Hurricane Lane is turning into quite a horse, so much so that he might just be the classiest winner of the St Leger in recent horse racing memory.

His superiority over his Doncaster rivals was clear for all to see and the six-time winner had the class to sweep into the lead and the stamina to stay there at the business end.

The St Leger wasn’t a deep race in terms of quality, and the anticipated improvement never really came from that batch of contenders that ran in races like the Great Voltigeur at York and the Gordon Stakes at Goodwood.

However, that shouldn’t detract from the quality of Hurricane Lane, who just goes from strength to strength in terms of the numbers he is churning out. His Racing Post Rating of 122 was short of the 125 he put up when winning the Grand Prix de Paris but it’s still the highest of any of the last ten St Leger winners.

So, Hurricane Lane’s career-best performance on the numbers came over the Arc course and distance and on ground with some give in it.

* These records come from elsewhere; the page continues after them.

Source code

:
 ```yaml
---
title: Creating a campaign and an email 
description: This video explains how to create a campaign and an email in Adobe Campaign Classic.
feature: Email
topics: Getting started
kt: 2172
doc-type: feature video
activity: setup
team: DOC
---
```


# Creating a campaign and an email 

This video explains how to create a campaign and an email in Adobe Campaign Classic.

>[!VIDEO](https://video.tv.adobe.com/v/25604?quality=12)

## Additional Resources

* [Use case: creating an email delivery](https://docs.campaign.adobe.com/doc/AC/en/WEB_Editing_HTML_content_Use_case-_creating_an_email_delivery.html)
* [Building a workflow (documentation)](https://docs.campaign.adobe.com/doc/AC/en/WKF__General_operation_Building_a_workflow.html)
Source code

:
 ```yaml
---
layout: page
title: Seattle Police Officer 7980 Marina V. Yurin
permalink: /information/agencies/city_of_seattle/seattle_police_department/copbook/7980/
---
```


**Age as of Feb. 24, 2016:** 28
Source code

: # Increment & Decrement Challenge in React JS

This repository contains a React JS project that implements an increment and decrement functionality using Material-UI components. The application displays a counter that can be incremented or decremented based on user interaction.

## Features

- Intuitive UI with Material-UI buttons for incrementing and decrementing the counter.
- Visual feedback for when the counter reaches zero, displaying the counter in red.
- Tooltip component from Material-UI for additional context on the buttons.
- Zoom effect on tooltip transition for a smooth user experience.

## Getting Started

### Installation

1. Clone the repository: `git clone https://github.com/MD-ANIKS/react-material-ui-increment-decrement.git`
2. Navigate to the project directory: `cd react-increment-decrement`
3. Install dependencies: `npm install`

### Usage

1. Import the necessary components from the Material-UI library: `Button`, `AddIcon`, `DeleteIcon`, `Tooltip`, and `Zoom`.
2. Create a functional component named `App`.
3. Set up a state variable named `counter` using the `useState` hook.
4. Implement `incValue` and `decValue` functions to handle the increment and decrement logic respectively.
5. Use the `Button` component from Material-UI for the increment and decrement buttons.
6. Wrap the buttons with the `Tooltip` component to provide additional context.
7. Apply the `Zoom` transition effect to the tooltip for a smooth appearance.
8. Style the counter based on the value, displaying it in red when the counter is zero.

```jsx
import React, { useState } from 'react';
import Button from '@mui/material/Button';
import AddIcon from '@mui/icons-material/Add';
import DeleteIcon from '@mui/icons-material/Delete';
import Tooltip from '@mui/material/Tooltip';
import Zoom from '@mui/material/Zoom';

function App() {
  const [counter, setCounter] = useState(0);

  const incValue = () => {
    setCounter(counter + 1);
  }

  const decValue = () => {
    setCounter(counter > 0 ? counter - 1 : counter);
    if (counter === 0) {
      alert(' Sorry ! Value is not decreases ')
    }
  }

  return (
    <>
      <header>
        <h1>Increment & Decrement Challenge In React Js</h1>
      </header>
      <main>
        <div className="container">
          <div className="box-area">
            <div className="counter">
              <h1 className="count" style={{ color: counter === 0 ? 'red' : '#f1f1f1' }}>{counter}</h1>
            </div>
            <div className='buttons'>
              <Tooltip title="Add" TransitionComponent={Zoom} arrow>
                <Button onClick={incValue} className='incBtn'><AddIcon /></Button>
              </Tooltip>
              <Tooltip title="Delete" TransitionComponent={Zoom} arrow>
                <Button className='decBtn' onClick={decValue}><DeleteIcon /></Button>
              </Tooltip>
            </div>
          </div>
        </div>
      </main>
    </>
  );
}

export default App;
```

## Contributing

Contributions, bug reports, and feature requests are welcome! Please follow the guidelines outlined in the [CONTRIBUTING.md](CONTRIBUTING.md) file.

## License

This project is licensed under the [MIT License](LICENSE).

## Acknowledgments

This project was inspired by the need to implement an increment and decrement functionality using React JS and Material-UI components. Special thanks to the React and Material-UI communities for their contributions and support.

If that doesn’t bode well for his Arc chances, then I don’t know what does.

October’s Prix de l’Arc de Triomphe will undoubtedly be the biggest test of Hurricane Lane’s career so far and it might be that stablemate Adayar is just a complete superstar that can’t be beaten, but make no mistake, Hurricane Lane has all the attributes to run big in the Arc.

Only time will tell if that big run is enough to take him to glory in France, but he rates a more solid each-way play in the French showpiece than most other contenders.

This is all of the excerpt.